• **PROBLEM DETAILS**
Output all the data exactly as it appears below.

• **GIVEN DATA**
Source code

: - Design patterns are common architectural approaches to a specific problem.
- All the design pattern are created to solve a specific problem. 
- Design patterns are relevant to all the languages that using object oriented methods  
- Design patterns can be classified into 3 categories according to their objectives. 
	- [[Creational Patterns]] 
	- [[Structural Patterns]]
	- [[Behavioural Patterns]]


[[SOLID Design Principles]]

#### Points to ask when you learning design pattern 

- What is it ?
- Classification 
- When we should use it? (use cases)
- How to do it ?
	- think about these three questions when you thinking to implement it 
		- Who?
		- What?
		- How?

• **OUTPUT FOR THIS EXERCISE**
Source code

: - Design patterns are common architectural approaches to a specific problem.
- All the design pattern are created to solve a specific problem. 
- Design patterns are relevant to all the languages that using object oriented methods  
- Design patterns can be classified into 3 categories according to their objectives. 
	- [[Creational Patterns]] 
	- [[Structural Patterns]]
	- [[Behavioural Patterns]]


[[SOLID Design Principles]]

#### Points to ask when you learning design pattern 

- What is it ?
- Classification 
- When we should use it? (use cases)
- How to do it ?
	- think about these three questions when you thinking to implement it 
		- Who?
		- What?
		- How?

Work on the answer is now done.